Bank of Maharashtra on Tuesday reported a 44% year-on-year jump in its net profit to Rs 1,327 crore for the quarter ended September, driven by a healthy increase in the net interest income and advances. Net interest income rose 15% on year to Rs 2,807 crore, helping the net interest margin (NIM) to improve to 3.89%.
“The target for the NIM for the current fiscal is 3.75-3.85%, anticipating a rate cut during the course of the year,” managing director Nidhu Saxena said. The bank has the highest NIM among the public sector lenders. He said the bank expects the net profit to cross Rs 5,000 crore during the current fiscal.

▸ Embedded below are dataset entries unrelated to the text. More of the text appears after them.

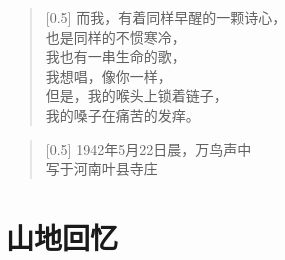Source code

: \documentclass[12pt,UTF-8,openany]{ctexbook}
\begin{document}
\begin{normalsize}
    
    \begin{verse}[0.5\linewidth]
        而我，有着同样早醒的一颗诗心， \\
        也是同样的不惯寒冷， \\
        我也有一串生命的歌， \\
        我想唱，像你一样， \\
        但是，我的喉头上锁着链子， \\
        我的嗓子在痛苦的发痒。
    \end{verse}
    
    
    \begin{verse}[0.5\linewidth]
        \hfill 1942年5月22日晨，万鸟声中 \\
        \hfill 写于河南叶县寺庄
    \end{verse}
    
\end{normalsize}



\chapter{山地回忆}
\end{document}
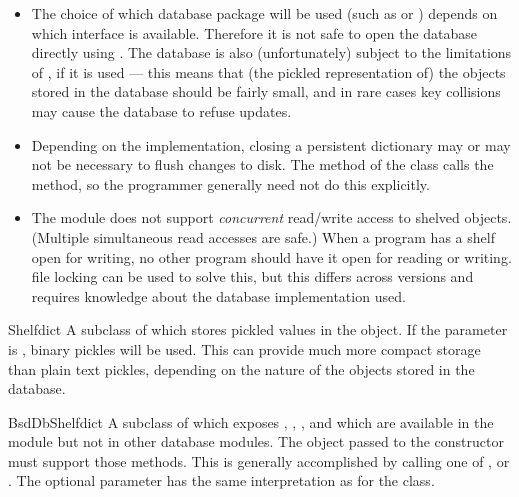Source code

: \begin{itemize}

\item
The choice of which database package will be used
(such as  or ) depends on which interface
is available.  Therefore it is not safe to open the database directly
using .  The database is also (unfortunately) subject
to the limitations of , if it is used --- this means
that (the pickled representation of) the objects stored in the
database should be fairly small, and in rare cases key collisions may
cause the database to refuse updates.

\item
Depending on the implementation, closing a persistent dictionary may
or may not be necessary to flush changes to disk.  The 
method of the  class calls the  method, so the
programmer generally need not do this explicitly.

\item
The  module does not support \emph{concurrent} read/write
access to shelved objects.  (Multiple simultaneous read accesses are
safe.)  When a program has a shelf open for writing, no other program
should have it open for reading or writing.  \UNIX{} file locking can
be used to solve this, but this differs across \UNIX{} versions and
requires knowledge about the database implementation used.

\end{itemize}

\begin{classdesc}{Shelf}{dict}
A subclass of  which stores pickled values in the
 object.  If the  parameter is , binary
pickles will be used.  This can provide much more compact storage than plain
text pickles, depending on the nature of the objects stored in the database.
\end{classdesc}

\begin{classdesc}{BsdDbShelf}{dict}
A subclass of  which exposes , ,
,  and  which are
available in the  module but not in other database modules.
The  object passed to the constructor must support those methods.
This is generally accomplished by calling one of ,
 or .  The optional
 parameter has the same interpretation as for the 
class. 
\end{classdesc}

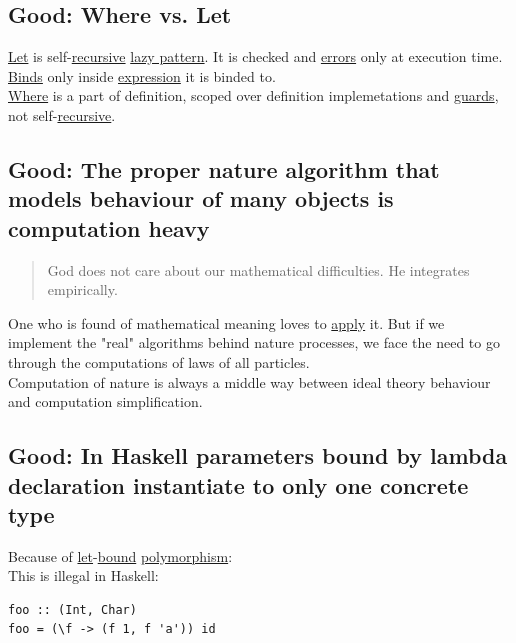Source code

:\documentclass[11pt]{article}
\begin{document}
\subsection{\label{orgaf17466}Good: Where vs. Let}
\label{sec:org16cdf2e}
\hyperref[org6b52ae3]{Let} is self-\hyperref[org06bac4d]{recursive} \hyperref[org263341c]{lazy pattern}. It is checked and \hyperref[orgaf8d923]{errors} only at execution time. \hyperref[org4d3a6be]{Binds} only inside \hyperref[org667db83]{expression} it is binded to.\\

\hyperref[orgefd1ecd]{Where} is a part of definition, scoped over definition implemetations and \hyperref[orge8adc07]{guards}, not self-\hyperref[org06bac4d]{recursive}.\\

\subsection{\label{org8047097}Good: The proper nature algorithm that models behaviour of many objects is computation heavy}
\label{sec:org31df48b}
\begin{quote}
God does not care about our mathematical difficulties. He integrates empirically.\\
\end{quote}

One who is found of mathematical meaning loves to \hyperref[orgfed746a]{apply} it. But if we implement the "real" algorithms behind nature processes, we face the need to go through the computations of laws of all particles.\\

Computation of nature is always a middle way between ideal theory behaviour and computation simplification.\\

\subsection{\label{org59cb7cd}Good: In Haskell parameters bound by lambda declaration instantiate to only one concrete type}
\label{sec:orgc17833d}
Because of \hyperref[org6b52ae3]{let}-\hyperref[org7d65bda]{bound} \hyperref[org4bdf515]{polymorphism}:\\

This is illegal in Haskell:\\
\begin{verbatim}
foo :: (Int, Char)
foo = (\f -> (f 1, f 'a')) id
\end{verbatim}
\end{document}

Gross advances surged 19% to Rs 217,504 crore, while total deposits grew 15.46% to Rs 2,76,289 crore. The CASA (current and savings account) deposits increased by 12.23%, reaching Rs 1,36,174 crore. Overall, total business grew 16.90% on year. The RAM (retail, agri and MSME) segment showed a robust 26% growth.

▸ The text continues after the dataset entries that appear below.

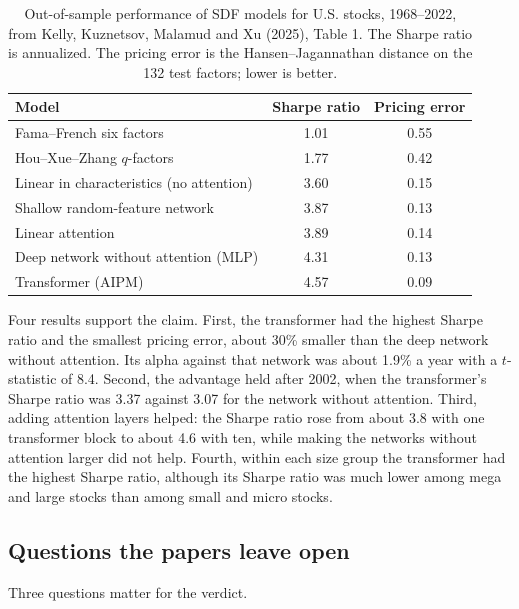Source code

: \begin{table}[htbp]
\centering
\small
\caption{Out-of-sample performance of SDF models for U.S. stocks, 1968--2022, from Kelly, Kuznetsov, Malamud and Xu (2025), Table 1. The Sharpe ratio is annualized. The pricing error is the Hansen--Jagannathan distance on the 132 test factors; lower is better.}
\label{tab:20-aipm}
\begin{tabular}{@{}lcc@{}}
\toprule
Model & Sharpe ratio & Pricing error \\
\midrule
Fama--French six factors & 1.01 & 0.55 \\
Hou--Xue--Zhang $q$-factors & 1.77 & 0.42 \\
Linear in characteristics (no attention) & 3.60 & 0.15 \\
Shallow random-feature network & 3.87 & 0.13 \\
Linear attention & 3.89 & 0.14 \\
Deep network without attention (MLP) & 4.31 & 0.13 \\
Transformer (AIPM) & 4.57 & 0.09 \\
\bottomrule
\end{tabular}
\end{table}

Four results support the claim. First, the transformer had the highest Sharpe ratio and the smallest pricing error, about 30\% smaller than the deep network without attention. Its alpha against that network was about 1.9\% a year with a $t$-statistic of 8.4. Second, the advantage held after 2002, when the transformer's Sharpe ratio was 3.37 against 3.07 for the network without attention. Third, adding attention layers helped: the Sharpe ratio rose from about 3.8 with one transformer block to about 4.6 with ten, while making the networks without attention larger did not help. Fourth, within each size group the transformer had the highest Sharpe ratio, although its Sharpe ratio was much lower among mega and large stocks than among small and micro stocks.

\subsection{Questions the papers leave open}

Three questions matter for the verdict.

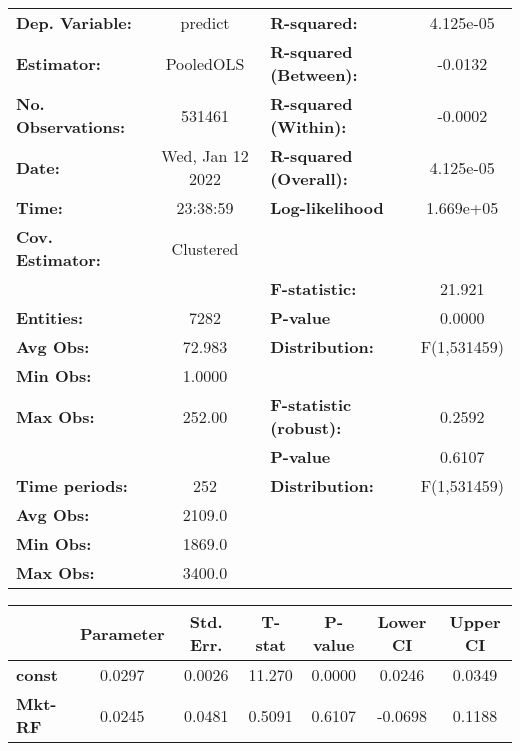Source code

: \begin{center}
\begin{tabular}{lclc}
\toprule
\textbf{Dep. Variable:}    &      predict       & \textbf{  R-squared:         }   &    4.125e-05     \\
\textbf{Estimator:}        &     PooledOLS      & \textbf{  R-squared (Between):}  &     -0.0132      \\
\textbf{No. Observations:} &       531461       & \textbf{  R-squared (Within):}   &     -0.0002      \\
\textbf{Date:}             &  Wed, Jan 12 2022  & \textbf{  R-squared (Overall):}  &    4.125e-05     \\
\textbf{Time:}             &      23:38:59      & \textbf{  Log-likelihood     }   &    1.669e+05     \\
\textbf{Cov. Estimator:}   &     Clustered      & \textbf{                     }   &                  \\
\textbf{}                  &                    & \textbf{  F-statistic:       }   &      21.921      \\
\textbf{Entities:}         &        7282        & \textbf{  P-value            }   &      0.0000      \\
\textbf{Avg Obs:}          &       72.983       & \textbf{  Distribution:      }   &   F(1,531459)    \\
\textbf{Min Obs:}          &       1.0000       & \textbf{                     }   &                  \\
\textbf{Max Obs:}          &       252.00       & \textbf{  F-statistic (robust):} &      0.2592      \\
\textbf{}                  &                    & \textbf{  P-value            }   &      0.6107      \\
\textbf{Time periods:}     &        252         & \textbf{  Distribution:      }   &   F(1,531459)    \\
\textbf{Avg Obs:}          &       2109.0       & \textbf{                     }   &                  \\
\textbf{Min Obs:}          &       1869.0       & \textbf{                     }   &                  \\
\textbf{Max Obs:}          &       3400.0       & \textbf{                     }   &                  \\
\bottomrule
\end{tabular}
\begin{tabular}{lcccccc}
                & \textbf{Parameter} & \textbf{Std. Err.} & \textbf{T-stat} & \textbf{P-value} & \textbf{Lower CI} & \textbf{Upper CI}  \\
\midrule
\textbf{const}  &       0.0297       &       0.0026       &      11.270     &      0.0000      &       0.0246      &       0.0349       \\
\textbf{Mkt-RF} &       0.0245       &       0.0481       &      0.5091     &      0.6107      &      -0.0698      &       0.1188       \\
\bottomrule
\end{tabular}
\end{center}
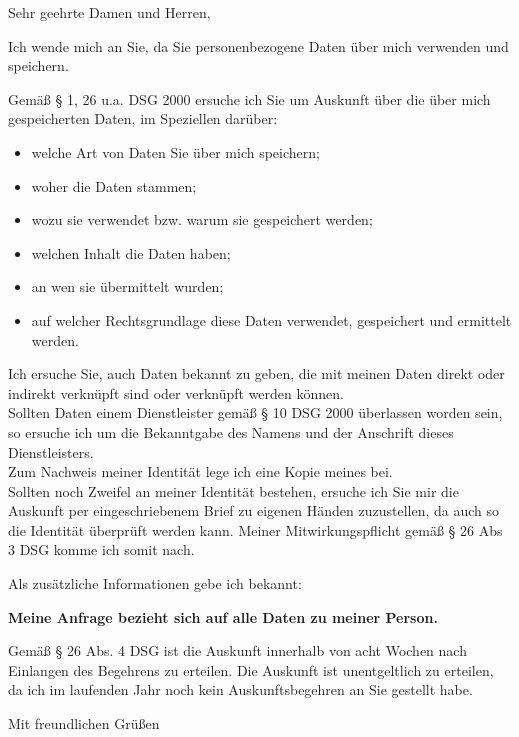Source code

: \documentclass[%
  fontsize=12pt, %
  version=last%
]{scrlttr2}
\begin{document}
\begin{letter}
{
  \ziel{}
}

\opening{Sehr geehrte Damen und Herren,}
Ich wende mich an Sie, da Sie personenbezogene Daten über mich verwenden und speichern.\par
Gemäß § 1, 26 u.a. DSG 2000 ersuche ich Sie um Auskunft über die über mich gespeicherten Daten, im Speziellen darüber:
\begin{itemize}
  \item welche Art von Daten Sie über mich speichern;
  \item woher die Daten stammen;
  \item wozu sie verwendet bzw. warum sie gespeichert werden;
  \item welchen Inhalt die Daten haben;
  \item an wen sie übermittelt wurden;
  \item auf welcher Rechtsgrundlage diese Daten verwendet, gespeichert und ermittelt werden.
\end{itemize}

Ich ersuche Sie, auch Daten bekannt zu geben, die mit meinen Daten direkt oder indirekt verknüpft sind oder verknüpft werden können.\\
Sollten Daten einem Dienstleister gemäß § 10 DSG 2000 überlassen worden sein, so ersuche ich um die Bekanntgabe des Namens und der Anschrift dieses Dienstleisters.\\
Zum Nachweis meiner Identität lege ich eine Kopie meines \ausweis{} bei.\\
Sollten noch Zweifel an meiner Identität bestehen, ersuche ich Sie mir die Auskunft per eingeschriebenem Brief zu eigenen Händen zuzustellen, da auch so die Identität überprüft werden kann.
Meiner Mitwirkungspflicht gemäß § 26 Abs 3 DSG komme ich somit nach.\par

\ifx \zusatzinfo \undefined
\else
Als zusätzliche Informationen gebe ich bekannt:\\
\zusatzinfo{}
\fi

\textbf{Meine Anfrage bezieht sich auf alle Daten zu meiner Person.}\par

Gemäß § 26 Abs. 4 DSG ist die Auskunft innerhalb von acht Wochen nach Einlangen des Begehrens zu erteilen.
Die Auskunft ist unentgeltlich zu erteilen, da ich im laufenden Jahr noch kein Auskunftsbegehren an Sie gestellt habe.

\closing{Mit freundlichen Grüßen}


\end{letter}
\end{document}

Retail advances grew 22.53%, MSME advances by 33.86% and agriculture advances by 24.96%. Meanwhile, corporate banking remained moderated. On this, Saxena said infrastructure, pharma, renewable energy and tie-ups with term lending institutions are the preferred sectors with push from the government. “Wherever is the emphasis of the government and where we get good margins, we would like to participate.”
Despite the likelihood of moderation in net interest income, the bank was able to achieve a significant growth in NII. On the asset quality side, gross non-performing assets (NPAs) declined to 1.84% from 2.19% in the year-ago period. Net NPAs fell to 0.20% during the period under review from 0.23% in the previous quarter.
Provisions for NPAs stood at Rs 598 crore for the quarter ended September, a tad higher than Rs 586.4 crore for the previous quarter, while remaining flat on year. Expecting some slippages in agri loans, additional provisions were made during the quarter, the bank said.
The capital adequacy ratio stood at 17.26% with a common equity tier 1 (CET1) ratio of 11.97%.
As of September 30, 2024, the liquidity coverage ratio was at 105%, just above the threshold of 100%. The bank is planning to raise it to 110%, keeping in mind the draft guidelines on LCR norms, which are to be implemented in April.